To do >> Your answer is one number: the count of lines below that hold the word "Returns".

Stored items from a collection

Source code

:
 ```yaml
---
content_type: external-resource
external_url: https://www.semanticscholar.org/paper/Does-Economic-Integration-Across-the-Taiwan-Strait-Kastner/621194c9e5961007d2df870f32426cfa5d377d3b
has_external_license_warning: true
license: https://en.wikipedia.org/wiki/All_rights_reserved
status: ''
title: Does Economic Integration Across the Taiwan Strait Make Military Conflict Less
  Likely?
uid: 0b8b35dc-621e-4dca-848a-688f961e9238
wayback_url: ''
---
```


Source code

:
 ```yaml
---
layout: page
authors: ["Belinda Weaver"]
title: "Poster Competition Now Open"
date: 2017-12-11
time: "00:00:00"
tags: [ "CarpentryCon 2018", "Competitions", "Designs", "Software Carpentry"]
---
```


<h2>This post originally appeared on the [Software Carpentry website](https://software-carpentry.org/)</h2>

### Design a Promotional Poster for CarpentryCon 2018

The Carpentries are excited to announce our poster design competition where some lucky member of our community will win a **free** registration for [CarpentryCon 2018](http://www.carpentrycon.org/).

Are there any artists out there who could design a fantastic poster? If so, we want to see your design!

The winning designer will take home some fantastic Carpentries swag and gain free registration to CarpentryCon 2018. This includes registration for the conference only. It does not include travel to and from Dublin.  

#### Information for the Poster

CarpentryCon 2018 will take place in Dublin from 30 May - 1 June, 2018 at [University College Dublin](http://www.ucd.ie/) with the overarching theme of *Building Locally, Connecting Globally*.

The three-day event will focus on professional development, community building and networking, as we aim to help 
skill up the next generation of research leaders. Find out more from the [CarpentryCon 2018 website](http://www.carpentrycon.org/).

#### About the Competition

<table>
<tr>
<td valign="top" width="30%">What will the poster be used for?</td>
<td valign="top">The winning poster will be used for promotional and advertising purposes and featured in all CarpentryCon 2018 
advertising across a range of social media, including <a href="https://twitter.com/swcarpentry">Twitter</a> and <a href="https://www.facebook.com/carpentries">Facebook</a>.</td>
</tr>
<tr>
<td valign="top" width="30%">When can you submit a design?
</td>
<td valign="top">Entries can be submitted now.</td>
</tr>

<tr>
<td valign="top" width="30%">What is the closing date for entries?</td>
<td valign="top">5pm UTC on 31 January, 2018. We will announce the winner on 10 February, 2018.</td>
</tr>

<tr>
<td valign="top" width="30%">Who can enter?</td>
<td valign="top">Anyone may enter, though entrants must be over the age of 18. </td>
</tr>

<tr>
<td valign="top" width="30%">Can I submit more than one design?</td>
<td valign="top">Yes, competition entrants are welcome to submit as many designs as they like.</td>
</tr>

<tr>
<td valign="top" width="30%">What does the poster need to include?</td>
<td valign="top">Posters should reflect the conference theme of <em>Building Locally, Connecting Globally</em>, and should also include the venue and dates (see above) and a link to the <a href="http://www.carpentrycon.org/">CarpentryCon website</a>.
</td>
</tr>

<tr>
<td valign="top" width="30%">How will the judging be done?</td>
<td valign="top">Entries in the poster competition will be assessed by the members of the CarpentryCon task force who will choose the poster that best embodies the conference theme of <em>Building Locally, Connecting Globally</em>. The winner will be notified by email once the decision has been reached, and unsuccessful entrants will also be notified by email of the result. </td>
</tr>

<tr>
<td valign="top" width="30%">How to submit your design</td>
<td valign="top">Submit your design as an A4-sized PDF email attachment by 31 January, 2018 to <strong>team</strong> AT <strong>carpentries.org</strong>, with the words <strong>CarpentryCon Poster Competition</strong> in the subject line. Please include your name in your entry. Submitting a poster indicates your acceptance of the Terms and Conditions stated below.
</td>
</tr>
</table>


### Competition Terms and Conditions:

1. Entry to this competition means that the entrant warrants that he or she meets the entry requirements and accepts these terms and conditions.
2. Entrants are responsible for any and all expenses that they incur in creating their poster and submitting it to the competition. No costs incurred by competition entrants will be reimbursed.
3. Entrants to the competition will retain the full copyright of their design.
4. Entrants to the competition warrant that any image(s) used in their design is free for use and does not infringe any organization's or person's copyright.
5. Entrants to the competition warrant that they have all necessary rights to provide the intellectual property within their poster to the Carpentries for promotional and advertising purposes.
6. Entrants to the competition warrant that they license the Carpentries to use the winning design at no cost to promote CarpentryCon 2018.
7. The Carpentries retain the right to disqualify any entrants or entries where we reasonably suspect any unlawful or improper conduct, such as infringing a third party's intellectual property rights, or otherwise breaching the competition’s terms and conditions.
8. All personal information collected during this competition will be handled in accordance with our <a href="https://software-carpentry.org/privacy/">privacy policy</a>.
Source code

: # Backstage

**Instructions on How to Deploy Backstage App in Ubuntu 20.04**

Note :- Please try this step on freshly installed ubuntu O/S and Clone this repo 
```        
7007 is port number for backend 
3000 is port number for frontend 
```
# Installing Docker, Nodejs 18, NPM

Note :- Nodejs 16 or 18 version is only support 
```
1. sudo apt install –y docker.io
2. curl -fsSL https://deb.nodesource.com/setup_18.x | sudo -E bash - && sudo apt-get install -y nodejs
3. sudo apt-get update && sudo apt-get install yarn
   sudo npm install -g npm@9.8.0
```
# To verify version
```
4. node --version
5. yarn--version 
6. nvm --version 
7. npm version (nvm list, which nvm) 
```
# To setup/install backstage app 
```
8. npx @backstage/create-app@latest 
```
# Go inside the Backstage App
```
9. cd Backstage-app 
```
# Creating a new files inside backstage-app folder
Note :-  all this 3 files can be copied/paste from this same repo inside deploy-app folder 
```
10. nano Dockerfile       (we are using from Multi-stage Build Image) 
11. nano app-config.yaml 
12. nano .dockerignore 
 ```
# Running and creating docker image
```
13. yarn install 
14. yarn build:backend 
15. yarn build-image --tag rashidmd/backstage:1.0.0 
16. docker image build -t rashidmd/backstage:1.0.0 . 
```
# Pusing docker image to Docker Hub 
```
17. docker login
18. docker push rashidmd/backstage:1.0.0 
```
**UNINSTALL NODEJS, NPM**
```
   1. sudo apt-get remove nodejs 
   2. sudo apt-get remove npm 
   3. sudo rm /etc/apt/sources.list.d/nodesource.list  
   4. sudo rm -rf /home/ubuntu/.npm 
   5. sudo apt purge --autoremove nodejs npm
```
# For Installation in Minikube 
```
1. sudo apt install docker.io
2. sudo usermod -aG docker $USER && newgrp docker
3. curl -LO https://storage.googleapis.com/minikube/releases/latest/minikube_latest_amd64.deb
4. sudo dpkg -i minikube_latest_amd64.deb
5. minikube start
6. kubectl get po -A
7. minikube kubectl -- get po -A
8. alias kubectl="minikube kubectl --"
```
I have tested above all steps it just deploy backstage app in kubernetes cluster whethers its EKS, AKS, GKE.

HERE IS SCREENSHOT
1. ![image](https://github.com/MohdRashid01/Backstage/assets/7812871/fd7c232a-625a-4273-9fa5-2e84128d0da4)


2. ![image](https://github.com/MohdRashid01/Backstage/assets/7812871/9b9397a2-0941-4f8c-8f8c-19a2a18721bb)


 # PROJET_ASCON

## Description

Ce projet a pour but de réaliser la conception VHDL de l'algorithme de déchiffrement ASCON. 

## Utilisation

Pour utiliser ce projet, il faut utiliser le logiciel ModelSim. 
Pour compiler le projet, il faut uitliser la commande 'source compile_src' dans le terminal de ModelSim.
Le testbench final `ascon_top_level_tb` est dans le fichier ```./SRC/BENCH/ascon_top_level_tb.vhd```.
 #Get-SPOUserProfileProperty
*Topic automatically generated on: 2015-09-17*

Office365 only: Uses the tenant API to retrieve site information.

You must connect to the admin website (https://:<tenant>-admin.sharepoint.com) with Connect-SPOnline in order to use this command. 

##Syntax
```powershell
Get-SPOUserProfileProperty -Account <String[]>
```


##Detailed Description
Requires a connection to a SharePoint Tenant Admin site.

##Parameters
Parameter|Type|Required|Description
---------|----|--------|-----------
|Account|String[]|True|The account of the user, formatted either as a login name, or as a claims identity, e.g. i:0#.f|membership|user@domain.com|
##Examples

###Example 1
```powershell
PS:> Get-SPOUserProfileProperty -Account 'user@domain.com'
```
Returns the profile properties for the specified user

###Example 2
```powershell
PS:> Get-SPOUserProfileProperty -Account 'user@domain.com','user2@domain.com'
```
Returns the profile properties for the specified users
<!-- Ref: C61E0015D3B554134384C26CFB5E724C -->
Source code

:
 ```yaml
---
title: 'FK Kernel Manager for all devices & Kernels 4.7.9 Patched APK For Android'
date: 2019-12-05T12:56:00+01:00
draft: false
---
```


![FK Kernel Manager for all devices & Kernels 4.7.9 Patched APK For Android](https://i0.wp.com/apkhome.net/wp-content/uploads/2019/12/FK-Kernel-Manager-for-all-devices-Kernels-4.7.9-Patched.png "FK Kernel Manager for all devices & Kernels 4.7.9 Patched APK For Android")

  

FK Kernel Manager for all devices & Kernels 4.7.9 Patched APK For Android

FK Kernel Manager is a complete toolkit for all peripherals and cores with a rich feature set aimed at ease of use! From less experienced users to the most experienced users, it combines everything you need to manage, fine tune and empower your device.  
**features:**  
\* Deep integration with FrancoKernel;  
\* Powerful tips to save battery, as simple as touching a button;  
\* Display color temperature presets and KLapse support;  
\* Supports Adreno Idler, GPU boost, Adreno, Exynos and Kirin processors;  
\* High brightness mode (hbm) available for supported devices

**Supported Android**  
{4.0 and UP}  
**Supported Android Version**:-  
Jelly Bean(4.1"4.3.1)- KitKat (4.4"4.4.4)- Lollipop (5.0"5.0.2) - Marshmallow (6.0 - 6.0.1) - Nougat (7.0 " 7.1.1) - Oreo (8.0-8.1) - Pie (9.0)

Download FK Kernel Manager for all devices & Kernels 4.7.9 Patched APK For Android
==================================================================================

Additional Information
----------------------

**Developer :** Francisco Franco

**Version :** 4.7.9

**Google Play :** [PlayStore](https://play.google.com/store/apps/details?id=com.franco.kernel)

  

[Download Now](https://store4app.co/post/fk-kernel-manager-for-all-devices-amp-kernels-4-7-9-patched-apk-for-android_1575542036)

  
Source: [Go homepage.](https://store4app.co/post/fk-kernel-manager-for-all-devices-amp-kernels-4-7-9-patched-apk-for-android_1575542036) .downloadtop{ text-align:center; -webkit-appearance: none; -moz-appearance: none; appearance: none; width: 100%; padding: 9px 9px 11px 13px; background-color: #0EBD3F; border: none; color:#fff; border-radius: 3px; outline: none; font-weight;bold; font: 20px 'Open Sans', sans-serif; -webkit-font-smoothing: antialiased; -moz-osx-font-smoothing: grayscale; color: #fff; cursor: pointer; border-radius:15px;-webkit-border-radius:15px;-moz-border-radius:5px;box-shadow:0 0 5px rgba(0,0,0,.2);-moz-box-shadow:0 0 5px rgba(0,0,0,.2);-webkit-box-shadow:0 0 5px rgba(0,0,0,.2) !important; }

Output for this exercise >> 2